Unfortunately, the clarity stops there. Ms Morgan also said that when identifying a ‘coasting’ school, the regional school commissioners will do so in an “open way”. That sounds great, but how much does it really explain what a ‘coasting’ school will look like? There is still a lot we don’t know (the story of my life). We may never have concrete criteria for what a ‘coasting’ school is, which could lead to inconsistency. We don’t know whether the new education bill will extend academy presumptions for these ‘coasting’ schools. And, most importantly, as my colleague Oliver Kean recently wrote, we really have no conclusive evidence about how effective academies are for school improvement.

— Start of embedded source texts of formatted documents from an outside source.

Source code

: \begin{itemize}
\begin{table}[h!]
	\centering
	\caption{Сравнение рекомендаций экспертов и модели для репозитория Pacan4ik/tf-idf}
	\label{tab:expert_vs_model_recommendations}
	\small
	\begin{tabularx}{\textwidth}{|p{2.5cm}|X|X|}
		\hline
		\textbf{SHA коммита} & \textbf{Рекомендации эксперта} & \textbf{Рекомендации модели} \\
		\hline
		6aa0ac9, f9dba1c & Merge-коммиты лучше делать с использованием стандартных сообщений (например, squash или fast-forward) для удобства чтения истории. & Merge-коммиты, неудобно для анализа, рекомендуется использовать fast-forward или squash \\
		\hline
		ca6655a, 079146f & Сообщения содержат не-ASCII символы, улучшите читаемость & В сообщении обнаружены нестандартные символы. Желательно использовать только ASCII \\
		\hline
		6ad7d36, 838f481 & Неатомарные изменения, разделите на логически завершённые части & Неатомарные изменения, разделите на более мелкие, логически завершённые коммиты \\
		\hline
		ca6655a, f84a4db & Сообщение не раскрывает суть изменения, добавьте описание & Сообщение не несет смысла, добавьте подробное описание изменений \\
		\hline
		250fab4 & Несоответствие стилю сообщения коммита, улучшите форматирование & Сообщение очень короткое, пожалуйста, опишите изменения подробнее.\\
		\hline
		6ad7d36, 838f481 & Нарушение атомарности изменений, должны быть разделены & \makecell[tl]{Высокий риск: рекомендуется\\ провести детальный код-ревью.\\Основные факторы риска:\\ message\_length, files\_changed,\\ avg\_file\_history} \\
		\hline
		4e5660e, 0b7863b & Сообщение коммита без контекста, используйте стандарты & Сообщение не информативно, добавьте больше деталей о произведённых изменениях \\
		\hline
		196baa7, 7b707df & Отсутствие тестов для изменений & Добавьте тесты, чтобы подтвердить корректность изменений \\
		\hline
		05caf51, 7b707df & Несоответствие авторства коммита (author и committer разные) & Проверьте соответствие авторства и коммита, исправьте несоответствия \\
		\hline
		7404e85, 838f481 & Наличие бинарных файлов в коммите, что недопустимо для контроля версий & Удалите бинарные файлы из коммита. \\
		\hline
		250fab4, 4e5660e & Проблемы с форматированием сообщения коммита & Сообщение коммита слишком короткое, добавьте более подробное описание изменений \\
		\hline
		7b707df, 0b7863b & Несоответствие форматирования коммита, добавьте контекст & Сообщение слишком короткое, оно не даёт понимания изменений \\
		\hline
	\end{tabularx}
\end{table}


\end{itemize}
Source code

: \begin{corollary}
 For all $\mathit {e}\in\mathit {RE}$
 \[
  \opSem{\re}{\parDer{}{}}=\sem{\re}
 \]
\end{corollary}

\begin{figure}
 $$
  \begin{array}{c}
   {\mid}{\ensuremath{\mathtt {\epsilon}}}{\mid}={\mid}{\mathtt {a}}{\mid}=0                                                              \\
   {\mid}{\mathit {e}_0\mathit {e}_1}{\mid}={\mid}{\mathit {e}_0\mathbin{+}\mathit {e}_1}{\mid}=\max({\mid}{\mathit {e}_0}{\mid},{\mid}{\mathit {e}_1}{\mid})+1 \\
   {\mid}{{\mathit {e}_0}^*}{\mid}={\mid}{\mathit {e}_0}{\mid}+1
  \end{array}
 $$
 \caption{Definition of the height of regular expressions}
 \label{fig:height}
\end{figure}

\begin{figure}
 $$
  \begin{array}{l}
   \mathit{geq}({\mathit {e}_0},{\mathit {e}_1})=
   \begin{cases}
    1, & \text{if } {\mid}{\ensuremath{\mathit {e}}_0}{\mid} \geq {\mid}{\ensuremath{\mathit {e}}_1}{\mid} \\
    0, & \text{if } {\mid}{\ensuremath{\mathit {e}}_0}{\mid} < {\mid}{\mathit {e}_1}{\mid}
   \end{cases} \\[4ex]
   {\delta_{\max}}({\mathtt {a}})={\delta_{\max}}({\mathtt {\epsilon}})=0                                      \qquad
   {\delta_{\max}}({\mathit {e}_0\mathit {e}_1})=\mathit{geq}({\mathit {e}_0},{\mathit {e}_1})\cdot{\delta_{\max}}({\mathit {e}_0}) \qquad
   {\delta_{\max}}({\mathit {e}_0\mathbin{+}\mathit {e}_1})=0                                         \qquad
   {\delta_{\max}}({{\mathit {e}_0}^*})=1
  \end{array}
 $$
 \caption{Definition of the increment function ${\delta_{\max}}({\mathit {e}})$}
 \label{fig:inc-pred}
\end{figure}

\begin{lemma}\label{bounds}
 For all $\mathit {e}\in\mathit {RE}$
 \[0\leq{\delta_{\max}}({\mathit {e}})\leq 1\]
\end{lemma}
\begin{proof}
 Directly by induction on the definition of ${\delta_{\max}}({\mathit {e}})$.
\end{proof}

Results from The Key’s latest State of Education survey suggest that school leaders are not overwhelmingly positive about these changes. To take a few of the most relevant responses:

  • The most opposed education policy, proposed or current, in our survey was forced academisation for schools in ‘special measures’ or judged ‘requires improvement’. This was opposed by 83.7% of respondents (making this policy about as popular with our respondents as the Iraq war was with the public in 2007)
  • 71.7% expected the academisation of underperforming schools to have a negative impact on the quality of education over the next 18 months. Only no-notice inspections and the creation of free schools were more strongly opposed
  • When asked which of two options would most help raise the standards of teaching, only 13.8% went for ‘giving schools freedom to set their own curriculum, recruitment, policies and pay’, as opposed to 68.7% who chose ‘ensuring schools follow a national curriculum designed by independent experts’

I think that if Nicky Morgan wants the education sector to accept her and her party’s vision, there need to be fewer question marks.

It may be years, if ever, before we can get an impartial, evidence-based picture of whether academy chains are better at supporting school improvement than local authorities. But in the meantime, if the system is going to be putting more faith in academies and free schools to drive improvement, there are things the Department for Education and Nicky Morgan could do to ease uncertainty. One would be to stop using language like ‘coasting’ without clearly defining it. The other is inspired by this tweet from ATL general secretary Dr Mary Bousted:

If academy chains are going to accept more responsibility for coasting schools, they should perhaps be subject to the same accountability as the local authorities that have supposedly failed in the first place.

My mother, who you may remember from the first paragraph, is a pretty sharp woman. But she, along with many teachers and school leaders, don’t know what proposed changes such as this one will actually mean for their jobs, their schools or their sector (and if the sector belongs to anyone, it belongs to teachers, not politicians – and certainly not lowly researchers like myself). If I could persuade Nicky Morgan – who always seems genuinely willing to engage with the profession – to do anything, it would be to speak in plain English about what these changes mean.  If she wants somewhere to do so, I’m sure we could host her here.